Monday, July 11, 2011

African youth 'cop targets'

Stuart Rintoul | The Australian | 6 July 2011
YOUNG men of African descent experienced more difficulty with police than other youth, were less likely to have their rights respected and more likely to feel they had been racially targeted, according to a new report on Victorian police and race.
A 12-month study on racial profiling by the Flemington and Kensington Community Legal Centre, titled Race or Reason?, found young men of African descent were almost twice as likely as Australian-born youth to have been stopped and questioned by police in the past month.

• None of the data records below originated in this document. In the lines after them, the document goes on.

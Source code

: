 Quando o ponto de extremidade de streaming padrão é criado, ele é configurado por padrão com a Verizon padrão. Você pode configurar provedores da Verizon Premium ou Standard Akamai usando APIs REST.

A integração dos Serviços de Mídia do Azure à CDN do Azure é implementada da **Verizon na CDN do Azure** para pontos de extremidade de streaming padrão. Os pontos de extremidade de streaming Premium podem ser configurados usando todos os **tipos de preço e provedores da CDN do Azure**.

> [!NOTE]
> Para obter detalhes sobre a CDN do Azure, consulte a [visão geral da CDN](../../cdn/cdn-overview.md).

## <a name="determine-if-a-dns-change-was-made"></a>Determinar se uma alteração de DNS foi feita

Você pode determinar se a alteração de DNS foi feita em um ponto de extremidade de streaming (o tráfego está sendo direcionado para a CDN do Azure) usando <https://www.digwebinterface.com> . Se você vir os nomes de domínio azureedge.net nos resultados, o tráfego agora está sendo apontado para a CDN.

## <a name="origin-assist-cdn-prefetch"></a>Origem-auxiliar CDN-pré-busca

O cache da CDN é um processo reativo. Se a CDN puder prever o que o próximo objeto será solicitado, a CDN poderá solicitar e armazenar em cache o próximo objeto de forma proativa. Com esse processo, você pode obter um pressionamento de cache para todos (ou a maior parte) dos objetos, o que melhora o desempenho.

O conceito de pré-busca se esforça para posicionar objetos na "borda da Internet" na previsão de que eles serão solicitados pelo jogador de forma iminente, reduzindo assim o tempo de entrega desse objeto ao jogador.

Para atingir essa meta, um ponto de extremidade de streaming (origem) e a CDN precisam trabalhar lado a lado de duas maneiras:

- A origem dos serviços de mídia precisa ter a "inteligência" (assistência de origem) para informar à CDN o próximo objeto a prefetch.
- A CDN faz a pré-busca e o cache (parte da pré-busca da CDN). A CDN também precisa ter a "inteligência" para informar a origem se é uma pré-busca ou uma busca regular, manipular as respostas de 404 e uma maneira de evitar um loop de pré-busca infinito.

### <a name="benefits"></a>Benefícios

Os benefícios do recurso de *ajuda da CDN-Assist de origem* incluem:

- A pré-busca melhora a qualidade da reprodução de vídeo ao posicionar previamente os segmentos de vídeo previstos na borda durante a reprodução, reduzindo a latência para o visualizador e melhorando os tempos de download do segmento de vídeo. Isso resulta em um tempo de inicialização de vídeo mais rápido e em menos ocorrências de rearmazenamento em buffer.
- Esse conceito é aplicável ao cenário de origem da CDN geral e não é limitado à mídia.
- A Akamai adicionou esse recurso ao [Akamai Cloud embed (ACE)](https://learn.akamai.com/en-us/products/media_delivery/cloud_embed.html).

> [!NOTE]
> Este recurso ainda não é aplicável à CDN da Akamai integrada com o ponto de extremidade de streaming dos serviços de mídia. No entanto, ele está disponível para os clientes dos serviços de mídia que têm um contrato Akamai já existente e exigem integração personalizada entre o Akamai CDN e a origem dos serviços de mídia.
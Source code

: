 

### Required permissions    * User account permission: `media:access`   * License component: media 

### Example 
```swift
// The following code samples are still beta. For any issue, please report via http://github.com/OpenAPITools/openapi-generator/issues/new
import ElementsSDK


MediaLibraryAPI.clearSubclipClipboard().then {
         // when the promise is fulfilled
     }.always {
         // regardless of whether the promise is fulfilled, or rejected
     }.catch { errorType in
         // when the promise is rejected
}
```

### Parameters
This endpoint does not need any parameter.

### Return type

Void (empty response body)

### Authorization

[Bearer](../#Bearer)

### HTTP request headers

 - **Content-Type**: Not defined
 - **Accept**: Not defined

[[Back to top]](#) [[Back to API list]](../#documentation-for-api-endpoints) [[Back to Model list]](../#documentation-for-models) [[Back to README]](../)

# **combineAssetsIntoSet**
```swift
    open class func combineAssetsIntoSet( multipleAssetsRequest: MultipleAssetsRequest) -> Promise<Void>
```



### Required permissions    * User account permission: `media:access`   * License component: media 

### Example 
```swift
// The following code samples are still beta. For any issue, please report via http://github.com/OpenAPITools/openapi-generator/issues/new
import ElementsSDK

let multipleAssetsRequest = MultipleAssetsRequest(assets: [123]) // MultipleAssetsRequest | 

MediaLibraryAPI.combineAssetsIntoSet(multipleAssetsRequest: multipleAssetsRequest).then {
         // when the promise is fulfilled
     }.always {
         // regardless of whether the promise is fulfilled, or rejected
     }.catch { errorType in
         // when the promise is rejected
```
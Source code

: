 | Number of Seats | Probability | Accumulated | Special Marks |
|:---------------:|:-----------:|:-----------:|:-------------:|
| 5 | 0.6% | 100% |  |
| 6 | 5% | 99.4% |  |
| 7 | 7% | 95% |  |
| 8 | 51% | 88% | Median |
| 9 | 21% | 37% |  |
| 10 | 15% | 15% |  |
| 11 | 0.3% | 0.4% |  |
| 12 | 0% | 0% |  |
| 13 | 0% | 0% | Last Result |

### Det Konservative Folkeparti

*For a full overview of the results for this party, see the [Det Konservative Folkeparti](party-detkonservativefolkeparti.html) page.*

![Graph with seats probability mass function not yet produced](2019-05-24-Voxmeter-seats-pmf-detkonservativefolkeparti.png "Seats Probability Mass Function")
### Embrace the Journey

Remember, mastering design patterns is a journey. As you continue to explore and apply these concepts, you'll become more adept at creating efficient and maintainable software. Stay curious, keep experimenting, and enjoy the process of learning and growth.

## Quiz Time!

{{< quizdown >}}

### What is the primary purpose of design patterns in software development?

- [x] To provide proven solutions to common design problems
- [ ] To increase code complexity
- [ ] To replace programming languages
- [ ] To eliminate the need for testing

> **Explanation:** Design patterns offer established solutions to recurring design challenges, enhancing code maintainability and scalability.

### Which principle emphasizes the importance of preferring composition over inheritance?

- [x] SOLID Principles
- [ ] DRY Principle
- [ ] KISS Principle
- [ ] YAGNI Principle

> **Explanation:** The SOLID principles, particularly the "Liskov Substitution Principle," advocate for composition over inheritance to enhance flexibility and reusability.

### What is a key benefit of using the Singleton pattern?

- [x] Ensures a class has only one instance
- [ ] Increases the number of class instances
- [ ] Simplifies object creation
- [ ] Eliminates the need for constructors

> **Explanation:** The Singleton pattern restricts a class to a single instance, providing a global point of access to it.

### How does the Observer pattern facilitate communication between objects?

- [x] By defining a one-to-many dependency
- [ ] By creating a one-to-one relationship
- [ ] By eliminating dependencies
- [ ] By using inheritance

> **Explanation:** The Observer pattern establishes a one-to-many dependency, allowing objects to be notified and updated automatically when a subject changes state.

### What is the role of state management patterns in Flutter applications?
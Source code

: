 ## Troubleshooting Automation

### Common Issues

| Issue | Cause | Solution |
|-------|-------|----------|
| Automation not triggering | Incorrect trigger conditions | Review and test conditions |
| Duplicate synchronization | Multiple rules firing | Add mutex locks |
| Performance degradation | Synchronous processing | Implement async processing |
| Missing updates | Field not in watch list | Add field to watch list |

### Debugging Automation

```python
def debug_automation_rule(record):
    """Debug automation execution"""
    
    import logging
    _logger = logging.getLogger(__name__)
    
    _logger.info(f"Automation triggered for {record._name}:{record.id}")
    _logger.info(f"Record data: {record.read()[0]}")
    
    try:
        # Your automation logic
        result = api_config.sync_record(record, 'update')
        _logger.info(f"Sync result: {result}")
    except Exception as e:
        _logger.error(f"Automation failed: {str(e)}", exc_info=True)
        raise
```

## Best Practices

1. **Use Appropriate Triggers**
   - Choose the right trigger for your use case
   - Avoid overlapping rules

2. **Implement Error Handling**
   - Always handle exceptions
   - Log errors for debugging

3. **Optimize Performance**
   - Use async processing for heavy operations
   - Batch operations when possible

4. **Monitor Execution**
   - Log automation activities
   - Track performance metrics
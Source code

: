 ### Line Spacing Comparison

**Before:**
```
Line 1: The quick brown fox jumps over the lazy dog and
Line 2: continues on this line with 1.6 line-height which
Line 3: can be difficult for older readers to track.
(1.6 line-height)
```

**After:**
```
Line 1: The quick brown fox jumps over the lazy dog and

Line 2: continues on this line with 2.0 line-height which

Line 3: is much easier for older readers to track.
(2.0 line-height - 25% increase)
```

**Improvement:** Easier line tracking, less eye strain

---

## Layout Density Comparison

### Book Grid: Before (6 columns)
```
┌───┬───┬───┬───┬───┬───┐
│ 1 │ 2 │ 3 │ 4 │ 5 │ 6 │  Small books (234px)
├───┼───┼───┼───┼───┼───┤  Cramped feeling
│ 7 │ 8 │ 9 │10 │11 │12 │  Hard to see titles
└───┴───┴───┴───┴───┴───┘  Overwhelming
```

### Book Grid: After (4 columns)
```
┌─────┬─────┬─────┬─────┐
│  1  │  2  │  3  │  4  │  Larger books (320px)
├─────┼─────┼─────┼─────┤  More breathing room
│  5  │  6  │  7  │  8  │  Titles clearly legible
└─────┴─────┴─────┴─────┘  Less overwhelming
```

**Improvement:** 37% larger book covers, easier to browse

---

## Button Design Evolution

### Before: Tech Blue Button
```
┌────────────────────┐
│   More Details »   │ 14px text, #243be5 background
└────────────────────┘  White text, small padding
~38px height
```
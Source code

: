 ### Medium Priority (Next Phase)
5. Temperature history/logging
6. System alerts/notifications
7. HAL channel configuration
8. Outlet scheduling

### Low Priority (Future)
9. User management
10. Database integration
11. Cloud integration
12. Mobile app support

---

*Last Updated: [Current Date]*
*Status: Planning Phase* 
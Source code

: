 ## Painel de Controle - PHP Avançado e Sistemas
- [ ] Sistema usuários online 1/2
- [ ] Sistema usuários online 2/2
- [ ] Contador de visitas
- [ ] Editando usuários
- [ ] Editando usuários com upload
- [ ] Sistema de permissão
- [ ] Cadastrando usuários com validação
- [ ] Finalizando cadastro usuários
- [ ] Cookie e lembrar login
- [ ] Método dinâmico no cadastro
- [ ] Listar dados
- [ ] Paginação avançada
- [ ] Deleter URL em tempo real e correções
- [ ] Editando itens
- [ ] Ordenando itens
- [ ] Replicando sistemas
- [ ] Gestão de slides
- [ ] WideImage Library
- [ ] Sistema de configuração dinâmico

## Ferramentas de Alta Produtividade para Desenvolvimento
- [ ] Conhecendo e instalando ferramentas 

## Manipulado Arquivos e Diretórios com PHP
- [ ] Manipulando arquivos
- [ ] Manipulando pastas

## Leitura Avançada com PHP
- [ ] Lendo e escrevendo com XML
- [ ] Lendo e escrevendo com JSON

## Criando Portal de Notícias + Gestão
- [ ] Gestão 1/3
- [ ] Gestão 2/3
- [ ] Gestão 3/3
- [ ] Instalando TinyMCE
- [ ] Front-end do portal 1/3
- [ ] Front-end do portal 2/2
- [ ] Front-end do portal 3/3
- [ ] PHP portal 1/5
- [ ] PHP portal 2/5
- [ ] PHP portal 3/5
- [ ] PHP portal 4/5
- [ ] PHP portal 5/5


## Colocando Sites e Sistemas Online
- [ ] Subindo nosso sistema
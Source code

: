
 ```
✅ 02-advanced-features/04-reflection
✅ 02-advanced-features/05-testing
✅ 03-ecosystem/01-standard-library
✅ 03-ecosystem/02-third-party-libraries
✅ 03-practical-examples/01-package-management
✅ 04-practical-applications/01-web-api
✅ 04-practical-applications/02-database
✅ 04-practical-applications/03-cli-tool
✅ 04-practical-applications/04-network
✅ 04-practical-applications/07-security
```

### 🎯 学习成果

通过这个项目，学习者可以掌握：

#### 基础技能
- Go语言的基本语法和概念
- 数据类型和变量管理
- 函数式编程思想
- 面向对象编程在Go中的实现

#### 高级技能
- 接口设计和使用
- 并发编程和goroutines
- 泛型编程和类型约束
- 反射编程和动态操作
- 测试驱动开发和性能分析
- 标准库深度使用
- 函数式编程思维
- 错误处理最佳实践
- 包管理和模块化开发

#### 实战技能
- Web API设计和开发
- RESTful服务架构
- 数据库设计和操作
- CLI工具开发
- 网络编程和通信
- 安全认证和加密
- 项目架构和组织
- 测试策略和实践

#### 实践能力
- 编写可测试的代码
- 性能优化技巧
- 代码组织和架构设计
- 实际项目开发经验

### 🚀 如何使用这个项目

The experience of young African men with police was "fraught with difficulties" and characterised by the use or threat of physical force or insulting language. Young men of African descent were more likely to be charged with minor offences.
Young African men reported feeling scared, angry and targeted and made to feel "small and dumb". Many felt they had been "cruelly treated".
Almost half (47.6 per cent) strongly felt they had been stopped by the police because of their race.
As a result, young men of African descent were noticeably more likely than any other ethnic group to worry about being stopped by the police when walking alone. Almost 30 per cent answered they were "not at all" able to walk down the street without worrying about such contact, compared to just 1.8 per cent of Australian-born youth.
Young women of African descent were also significantly likely to feel that police would be tougher on them than Australian-born women.
In May, the Victorian government agreed to a settlement with two African refugees who claimed they had been chased, beaten and abused by police officers.